Last week, a conversation with a friend reminded me how easily we can confuse actual risk with our own exposure to that risk. My friend travels a lot for work, and I asked him where he planned to go this year. His answer surprised me. “I don’t know,” he replied. “With everything going on in the world, I’m not sure I want to travel as much.”

Based on the headlines, it’s tempting to think the world is falling apart. Who wouldn’t think it’s safer to just stay home, go to work and deal with our everyday lives? But there’s a problem with this supposed logic, and I’m guilty of it, too.

I traveled to Australia twice last year. One of those times, I happened to eat in the chocolate cafe at the center of last month’s hostage crisis. When I heard the news, I started playing the “what if” game. Something similar happened when I heard about the attacks in Paris. I’d been in Paris last year, too … what if?

The issue both is that we assume a one-for-one possibility. For instance, we begin to think that because a handful of commercial airplanes crashed around the world last year, air travel is suddenly riskier. But it’s not really.According to Flightglobal’s Annual Review for 2014, flying was still considered safe with “a global fatal accident rate of one per 2.38 million flights.” The review also noted that, “on this limited basis, 2014 was, narrowly, the safest year ever; the exact opposite to the claims by some media agencies that it would be ‘the worst year ever’ for air safety. The previous ‘best year’ was 2012, with a fatal accident rate of one per 2.37 million flights.”

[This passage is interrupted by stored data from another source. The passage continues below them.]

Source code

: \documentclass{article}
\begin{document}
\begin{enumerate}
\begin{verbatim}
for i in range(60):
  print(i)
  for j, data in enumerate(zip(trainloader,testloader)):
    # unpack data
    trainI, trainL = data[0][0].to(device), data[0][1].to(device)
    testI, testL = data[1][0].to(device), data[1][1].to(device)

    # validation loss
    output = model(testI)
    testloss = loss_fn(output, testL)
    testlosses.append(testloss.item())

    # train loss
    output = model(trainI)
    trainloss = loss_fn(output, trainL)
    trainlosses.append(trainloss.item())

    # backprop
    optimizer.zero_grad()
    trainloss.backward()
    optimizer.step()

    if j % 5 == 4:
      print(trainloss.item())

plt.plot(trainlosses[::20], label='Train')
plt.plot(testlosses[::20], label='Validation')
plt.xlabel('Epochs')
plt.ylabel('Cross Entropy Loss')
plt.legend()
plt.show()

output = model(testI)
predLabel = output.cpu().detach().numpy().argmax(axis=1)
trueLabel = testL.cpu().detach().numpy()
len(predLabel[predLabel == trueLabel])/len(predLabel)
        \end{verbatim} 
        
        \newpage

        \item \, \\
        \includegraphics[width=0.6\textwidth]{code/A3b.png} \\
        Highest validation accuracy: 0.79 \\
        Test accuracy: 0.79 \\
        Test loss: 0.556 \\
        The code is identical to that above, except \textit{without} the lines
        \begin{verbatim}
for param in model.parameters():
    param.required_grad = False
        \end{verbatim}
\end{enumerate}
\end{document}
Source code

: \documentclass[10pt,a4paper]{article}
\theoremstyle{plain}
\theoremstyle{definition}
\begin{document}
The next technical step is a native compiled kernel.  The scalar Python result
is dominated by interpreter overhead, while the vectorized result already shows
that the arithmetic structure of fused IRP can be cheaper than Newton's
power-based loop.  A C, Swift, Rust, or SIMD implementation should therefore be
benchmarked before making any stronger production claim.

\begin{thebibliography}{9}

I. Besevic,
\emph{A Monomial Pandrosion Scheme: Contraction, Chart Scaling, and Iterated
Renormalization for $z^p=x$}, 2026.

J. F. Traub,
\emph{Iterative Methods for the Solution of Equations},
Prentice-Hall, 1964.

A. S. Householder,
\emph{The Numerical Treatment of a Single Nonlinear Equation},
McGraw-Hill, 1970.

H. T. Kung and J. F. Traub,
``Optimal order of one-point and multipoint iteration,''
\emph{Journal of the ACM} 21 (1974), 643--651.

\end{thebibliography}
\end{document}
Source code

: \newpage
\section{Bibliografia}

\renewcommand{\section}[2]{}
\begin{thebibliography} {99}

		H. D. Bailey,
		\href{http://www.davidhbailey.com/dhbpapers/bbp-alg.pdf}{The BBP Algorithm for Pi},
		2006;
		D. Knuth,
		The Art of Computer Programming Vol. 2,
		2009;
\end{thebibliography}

By comparison, many people don’t think twice about getting into cars, even though the risk of becoming a traffic fatality is much greater at 10.8 deaths per 100,000 people. Many of us ride in a car every day. As a result, our exposure to dying in a car accident is actually greater than our exposure to a plane crash if we fly only a handful of times during the year. But the headlines do a fantastic job of confusing the issue, so much so that it trickles into other areas of our lives, too.

For example, I’ve already lost track this year of the number of people who’ve asked me if events in Russia, the rest of Europe or China should impact their investing strategy. Should they get out of stocks completely? Should they sell just their international investments? Should they horde butter and guns?

Let’s be really clear about this. Living, let alone investing, is not a risk-free proposition. Simply existing means dealing with risk. After all, risk is what’s left over after we’ve thought of everything else. We know what risk looks like when it shows up, but it’s very difficult to define beforehand.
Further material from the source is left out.